Sunday, January 17, 2010
Albert Gonzales: Two-Faced Hacker
An adage says there is no honor among thieves. U. S. Secret Service agents who employed a self-taught 28-year-old computer genius named Albert Gonzales to inform them of the activities of other hackers may now wish they'd never heard of him. Not only was Gonzales tipping off hackers that they were targets of federal investigations, Gonzales went on to break all records, not once but twice, for the largest amount of stolen credit-card and debit-card data: some 130 million numbers he amassed with the help of unnamed foreign cohorts, many in the former Soviet Union countries. Placed under arrest in 2008, Gonzales at first pled innocent, but as charges mounted up, first in New York, then in Massachusetts and New Jersey, and as he finally faced federal charges, on August 28 he decided to plead guilty. He will be behind bars at least until middle age, by which time his hacking skills will be hopelessly out of date. But will there still be hackers in 2034? My guess is: almost certainly.
I could dwell on the details of Gonzales's high lifestyle in his native town of Miami, but it is like the high-living stories of most other thieves: spend it while you got it, because you don't know when you'll ever have it again. You wonder if the Secret Service folks paying him for information ever noticed the BMW and the Rolex, but maybe he'd quit dealing with them by the time he was rolling in dough from more profitable employment.
This raises an ethical question that everyone who deals with computer security has to face: when does trying to think like a hacker in order to outwit other hackers cross the line into the gray area when you become a hacker yourself?
The term "hacker" means different things in different contexts. Back in the Middle Ages of electronics, I used to take apart old stereos and radios and put them back together in screwy ways. This was what many people would now term a type of hacking, which in its most general sense means using technology for a purpose that its designers did not originally plan on. But (except for the occasional prank) my purposes in hacking were innocent. Gonzales clearly intended to make a lot of money illegally by collecting tons of computer-record identities and selling them to the highest bidder. In this way he stayed in the background and got the advantages of wholesale crime without having to mess with the retail variety. And clearly he did it for the money, or for what the money could buy.
Now that computer hacking is an ongoing, large-scale criminal activity, the air of playful innocence that used to characterize its aficionados has largely dissipated. Perhaps justly, most organizations and government agencies assume that anyone hacking into their system is doing it to steal, or worse—there are always terrorists, and we have written occasionally about the danger of cyberwars waged by militant hackers.
For those interested in fighting crime, it will always be necessary to learn how the criminals do it in order to fight back. And in the case of hackers, agencies without enough homegrown talent will often look for a turncoat, but the possibility of double-agenthood—exactly what Gonzales did—is always present in such cases.

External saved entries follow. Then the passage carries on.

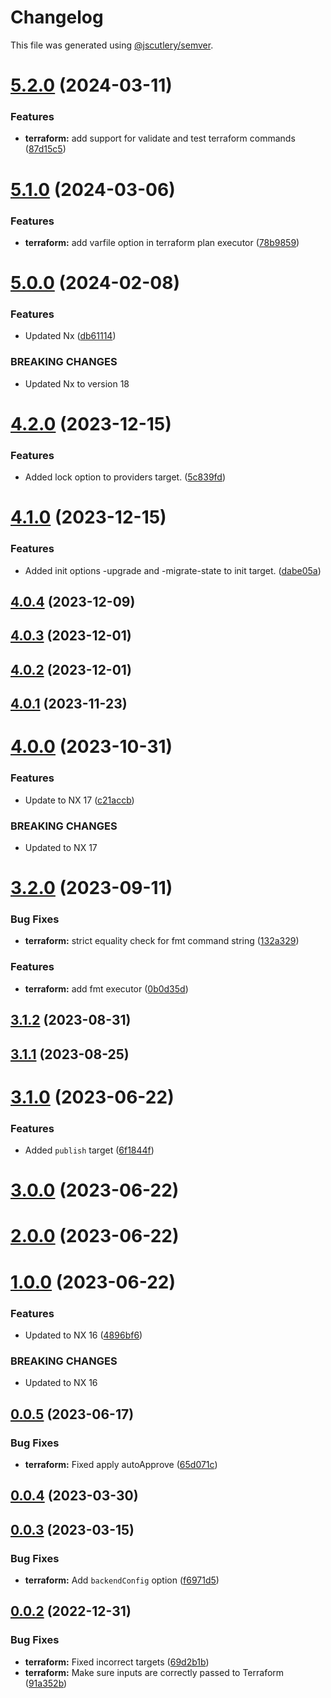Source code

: # Changelog

This file was generated using [@jscutlery/semver](https://github.com/jscutlery/semver).

# [5.2.0](https://github.com/TriPSs/nx-extend/compare/terraform@5.1.0...terraform@5.2.0) (2024-03-11)


### Features

* **terraform:** add support for validate and test terraform commands ([87d15c5](https://github.com/TriPSs/nx-extend/commit/87d15c5b840588e9e87cc65ed4272e62a1ad86dc))



# [5.1.0](https://github.com/TriPSs/nx-extend/compare/terraform@5.0.0...terraform@5.1.0) (2024-03-06)


### Features

* **terraform:** add varfile option in terraform plan executor ([78b9859](https://github.com/TriPSs/nx-extend/commit/78b9859ed928c5163ace32c86070fa15f23aa304))



# [5.0.0](https://github.com/TriPSs/nx-extend/compare/terraform@4.2.0...terraform@5.0.0) (2024-02-08)


### Features

* Updated Nx ([db61114](https://github.com/TriPSs/nx-extend/commit/db61114abc4991ae0e66ade0660b2baee76263f0))


### BREAKING CHANGES

* Updated Nx to version 18



# [4.2.0](https://github.com/TriPSs/nx-extend/compare/terraform@4.1.0...terraform@4.2.0) (2023-12-15)


### Features

* Added lock option to providers target. ([5c839fd](https://github.com/TriPSs/nx-extend/commit/5c839fdeef0fed92b46654a14755ea6f12842be7))



# [4.1.0](https://github.com/TriPSs/nx-extend/compare/terraform@4.0.4...terraform@4.1.0) (2023-12-15)


### Features

* Added init options -upgrade and -migrate-state to init target. ([dabe05a](https://github.com/TriPSs/nx-extend/commit/dabe05a7d9ff0095e447d51896347e2c8f46e917))



## [4.0.4](https://github.com/TriPSs/nx-extend/compare/terraform@4.0.3...terraform@4.0.4) (2023-12-09)



## [4.0.3](https://github.com/TriPSs/nx-extend/compare/terraform@4.0.2...terraform@4.0.3) (2023-12-01)



## [4.0.2](https://github.com/TriPSs/nx-extend/compare/terraform@4.0.1...terraform@4.0.2) (2023-12-01)



## [4.0.1](https://github.com/TriPSs/nx-extend/compare/terraform@4.0.0...terraform@4.0.1) (2023-11-23)



# [4.0.0](https://github.com/TriPSs/nx-extend/compare/terraform@3.2.0...terraform@4.0.0) (2023-10-31)


### Features

* Update to NX 17 ([c21accb](https://github.com/TriPSs/nx-extend/commit/c21accbed588d43cb5a53b4ce5d061722e7740f2))


### BREAKING CHANGES

* Updated to NX 17



# [3.2.0](https://github.com/TriPSs/nx-extend/compare/terraform@3.1.2...terraform@3.2.0) (2023-09-11)


### Bug Fixes

* **terraform:** strict equality check for fmt command string ([132a329](https://github.com/TriPSs/nx-extend/commit/132a32956f40d60746bf6573b58bcd4d0ace1fc2))


### Features

* **terraform:** add fmt executor ([0b0d35d](https://github.com/TriPSs/nx-extend/commit/0b0d35dd1f8e709c357af27d88dcbfb3752ef2bc))



## [3.1.2](https://github.com/TriPSs/nx-extend/compare/terraform@3.1.1...terraform@3.1.2) (2023-08-31)



## [3.1.1](https://github.com/TriPSs/nx-extend/compare/terraform@3.1.0...terraform@3.1.1) (2023-08-25)



# [3.1.0](https://github.com/TriPSs/nx-extend/compare/terraform@3.0.0...terraform@3.1.0) (2023-06-22)


### Features

* Added `publish` target ([6f1844f](https://github.com/TriPSs/nx-extend/commit/6f1844f792b704d63fca2663363ca0f65fe6451c))



# [3.0.0](https://github.com/TriPSs/nx-extend/compare/terraform@2.0.0...terraform@3.0.0) (2023-06-22)



# [2.0.0](https://github.com/TriPSs/nx-extend/compare/terraform@1.0.0...terraform@2.0.0) (2023-06-22)



# [1.0.0](https://github.com/TriPSs/nx-extend/compare/terraform@0.0.5...terraform@1.0.0) (2023-06-22)


### Features

* Updated to NX 16 ([4896bf6](https://github.com/TriPSs/nx-extend/commit/4896bf66940e1b69e0f2e3971a7864a1da20b2ef))


### BREAKING CHANGES

* Updated to NX 16



## [0.0.5](https://github.com/TriPSs/nx-extend/compare/terraform@0.0.4...terraform@0.0.5) (2023-06-17)


### Bug Fixes

* **terraform:** Fixed apply autoApprove ([65d071c](https://github.com/TriPSs/nx-extend/commit/65d071c7e4b0eeb49632477204ac70369ae0f32c))



## [0.0.4](https://github.com/TriPSs/nx-extend/compare/terraform@0.0.3...terraform@0.0.4) (2023-03-30)



## [0.0.3](https://github.com/TriPSs/nx-extend/compare/terraform@0.0.2...terraform@0.0.3) (2023-03-15)


### Bug Fixes

* **terraform:** Add `backendConfig` option ([f6971d5](https://github.com/TriPSs/nx-extend/commit/f6971d54c26e1ac30f726b6917ed9dde51cb5f42))



## [0.0.2](https://github.com/TriPSs/nx-extend/compare/terraform@0.0.1...terraform@0.0.2) (2022-12-31)


### Bug Fixes

* **terraform:** Fixed incorrect targets ([69d2b1b](https://github.com/TriPSs/nx-extend/commit/69d2b1b949d019319c641b143b671243dffc821b))
* **terraform:** Make sure inputs are correctly passed to Terraform ([91a352b](https://github.com/TriPSs/nx-extend/commit/91a352b212755f080bb6bae4ca1d0a05e4e548dd))
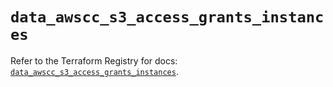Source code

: # `data_awscc_s3_access_grants_instances`

Refer to the Terraform Registry for docs: [`data_awscc_s3_access_grants_instances`](https://registry.terraform.io/providers/hashicorp/awscc/0.70.0/docs/data-sources/s3_access_grants_instances).
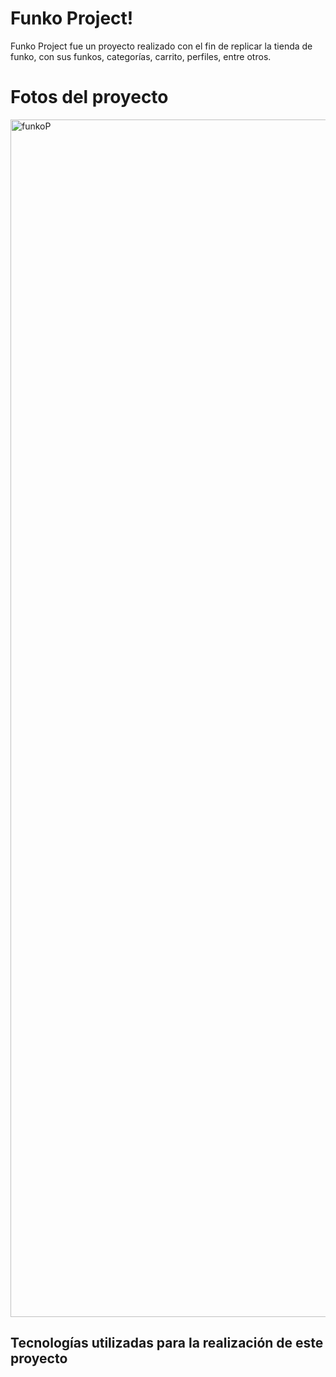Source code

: # Funko Project!

Funko Project fue un proyecto realizado con el fin de replicar la tienda de funko, con sus funkos, categorías, carrito, perfiles, entre otros.

# Fotos del proyecto

<img width="1916" alt="funkoP" src="https://github.com/QuiqueCode/funkoProject/assets/149546547/3f9ab2d1-5feb-463a-a3a8-29c995fbd0bb">


## Tecnologías utilizadas para la realización de este proyecto
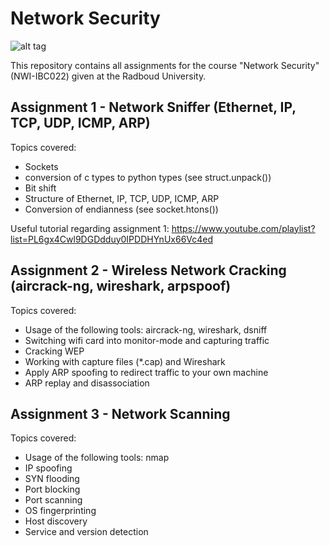 # Network Security

![alt tag](https://imgs.xkcd.com/comics/network.png)

This repository contains all assignments for the course "Network Security" (NWI-IBC022) given at the Radboud University.

## Assignment 1 - Network Sniffer (Ethernet, IP, TCP, UDP, ICMP, ARP)

Topics covered:

* Sockets
* conversion of c types to python types (see struct.unpack()) 
* Bit shift
* Structure of Ethernet, IP, TCP, UDP, ICMP, ARP
* Conversion of endianness (see socket.htons())

Useful tutorial regarding assignment 1: https://www.youtube.com/playlist?list=PL6gx4Cwl9DGDdduy0IPDDHYnUx66Vc4ed


## Assignment 2 - Wireless Network Cracking (aircrack-ng, wireshark, arpspoof)

Topics covered:

* Usage of the following tools: aircrack-ng, wireshark, dsniff
* Switching wifi card into monitor-mode and capturing traffic
* Cracking WEP
* Working with capture files (*.cap) and Wireshark
* Apply ARP spoofing to redirect traffic to your own machine
* ARP replay and disassociation

## Assignment 3 - Network Scanning

Topics covered:

* Usage of the following tools: nmap
* IP spoofing
* SYN flooding
* Port blocking
* Port scanning
* OS fingerprinting
* Host discovery
* Service and version detection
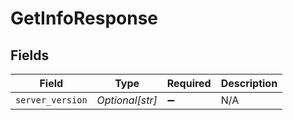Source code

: # GetInfoResponse


## Fields

| Field              | Type               | Required           | Description        |
| ------------------ | ------------------ | ------------------ | ------------------ |
| `server_version`   | *Optional[str]*    | :heavy_minus_sign: | N/A                |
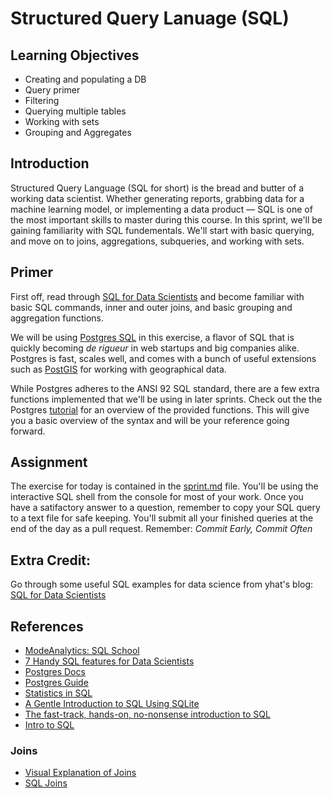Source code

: # Structured Query Lanuage (SQL)

## Learning Objectives

* Creating and populating a DB
* Query primer
* Filtering
* Querying multiple tables
* Working with sets
* Grouping and Aggregates

## Introduction

Structured Query Language (SQL for short) is the bread and butter of a working data scientist. Whether generating reports, grabbing data for a machine learning model, or implementing a data product — SQL is one of the most important skills to master during this course. In this sprint, we'll be gaining familiarity with SQL fundementals. We'll start with basic querying, and move on to joins, aggregations, subqueries, and working with sets. 

## Primer

First off, read through [SQL for Data Scientists](http://bensresearch.com/downloads/SQL.pdf)  and become familiar with basic SQL commands, inner and outer joins, and basic grouping and aggregation functions.

We will be using [Postgres SQL](http://www.postgresql.org/) in this exercise, a flavor of SQL that is quickly becoming _de rigueur_ in web startups and big companies alike. Postgres is fast, scales well, and comes with a bunch of useful extensions such as [PostGIS](http://postgis.net/) for working with geographical data.

While Postgres adheres to the ANSI 92 SQL standard, there are a few extra functions implemented that we'll be using in later sprints. Check out the the Postgres [tutorial](http://www.postgresqltutorial.com/) for an overview of the provided functions. This will give you a basic overview of the syntax and will be your reference going forward.

## Assignment

The exercise for today is contained in the [sprint.md](https://github.com/zipfian/sql/blob/master/sprint.md) file. You'll be using the interactive SQL shell from the console for most of your work. Once you have a satifactory answer to a question, remember to copy your SQL query to a text file for safe keeping. You'll submit all your finished queries at the end of the day as a pull request. Remember: _Commit Early, Commit Often_

## Extra Credit:

Go through some useful SQL examples for data science from yhat's blog: [SQL for Data Scientists](http://blog.yhathq.com/posts/sql-for-data-scientists.html)

## References

* [ModeAnalytics: SQL School](http://sqlschool.modeanalytics.com/)
* [7 Handy SQL features for Data Scientists](http://blog.yhathq.com/posts/sql-for-data-scientists.html)
* [Postgres Docs](http://www.postgresql.org/docs/7.4/static/tutorial.html)
* [Postgres Guide](http://postgresguide.com/)
* [Statistics in SQL](https://github.com/tlevine/sql-statistics)
* [A Gentle Introduction to SQL Using SQLite](https://github.com/zipfan/SQL-Tutorial)
* [The fast-track, hands-on, no-nonsense introduction to SQL](https://github.com/dserban/WebDevCourseMaterials/tree/master/1-intro-to-sql)
* [Intro to SQL](http://bensresearch.com/downloads/SQL.pdf)

### Joins

* [Visual Explanation of Joins](http://blog.codinghorror.com/a-visual-explanation-of-sql-joins/)
* [SQL Joins](https://chartio.com/education/sql/joins)
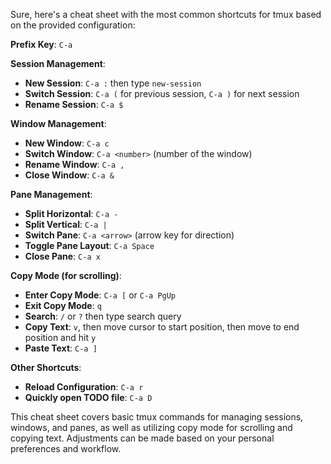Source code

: Sure, here's a cheat sheet with the most common shortcuts for tmux based on the provided configuration:

**Prefix Key**: `C-a`

**Session Management**:
- **New Session**: `C-a :` then type `new-session`
- **Switch Session**: `C-a (` for previous session, `C-a )` for next session
- **Rename Session**: `C-a $`

**Window Management**:
- **New Window**: `C-a c`
- **Switch Window**: `C-a <number>` (number of the window)
- **Rename Window**: `C-a ,`
- **Close Window**: `C-a &`

**Pane Management**:
- **Split Horizontal**: `C-a -`
- **Split Vertical**: `C-a |`
- **Switch Pane**: `C-a <arrow>` (arrow key for direction)
- **Toggle Pane Layout**: `C-a Space`
- **Close Pane**: `C-a x`

**Copy Mode (for scrolling)**:
- **Enter Copy Mode**: `C-a [` or `C-a PgUp`
- **Exit Copy Mode**: `q`
- **Search**: `/` or `?` then type search query
- **Copy Text**: `v`, then move cursor to start position, then move to end position and hit `y`
- **Paste Text**: `C-a ]`

**Other Shortcuts**:
- **Reload Configuration**: `C-a r`
- **Quickly open TODO file**: `C-a D`

This cheat sheet covers basic tmux commands for managing sessions, windows, and panes, as well as utilizing copy mode for scrolling and copying text. Adjustments can be made based on your personal preferences and workflow.
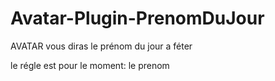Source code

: # Avatar-Plugin-PrenomDuJour
 AVATAR vous diras le prénom du jour a féter

le régle est pour le moment: le prenom
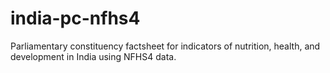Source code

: # india-pc-nfhs4
Parliamentary constituency factsheet for indicators of nutrition, health, and development in India using NFHS4 data.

One of the best ways to keep good hackers from going bad is a thing that is becoming hard to find these days—or at least, I wouldn't know where to start looking for it, unless you could try the U. S. armed forces. What I'm talking about is a deep level of commitment to the good of a nation or organization that becomes the core of one's professional life. But it requires a stable lifetime of commitment on the part of the organization to achieve that, a stability that is increasingly hard to find these days.
One night, years ago, back in Massachusetts, I attended a talk given by a fellow who for years had been a supervisor in the New England Power Pool. This was the organization that coordinated operations of the Northeastern power plants and utilities to make sure everybody's power was reliable, stable, and there when they needed it. Power failures in the dead of winter in New England can be life-threatening, and as I listened to this guy talk, I realized that he was dedication incarnate. He wasn't blustery or table-pounding or anything—but he gave the impression of solid, firm, intelligent commitment to the high calling of keeping New Englanders' lights on, no matter what.
This was back in the days before utility deregulation, when power companies were quasi-governmental entities with more or less guaranteed profits. Perhaps it is just the nostalgic faulty memory of an aging engineer remembering a scene from his younger days, but it does seem to me that the stability engendered by the regulatory environment back then allowed the development of people who could really dedicate their lives to a good cause professionally, without worrying about layoffs and changing careers four or five times in their lifetimes. And, yes, it also allowed for incompetents to featherbed (goof off) for years in companies that didn't care about such things. Was the good worth the bad? I don't know, but I tend to think so.
The computer industry seems never to have been stable enough to produce a cadre of dedicated people whose entire careers could be given over to enforcing computer security for one firm. I'm sure there are such people, but in the nature of the business they've changed jobs several times, especially if they're good, and being dedicated to the good of an industry is a different thing from dedication to a stable group of people in one organization. But my metaphorical hat is off to those guardians of our credit card numbers, whoever they are and whoever they have worked for, who are constantly on the lookout for the activities of people like Albert Gonzales. May their numbers increase—securely.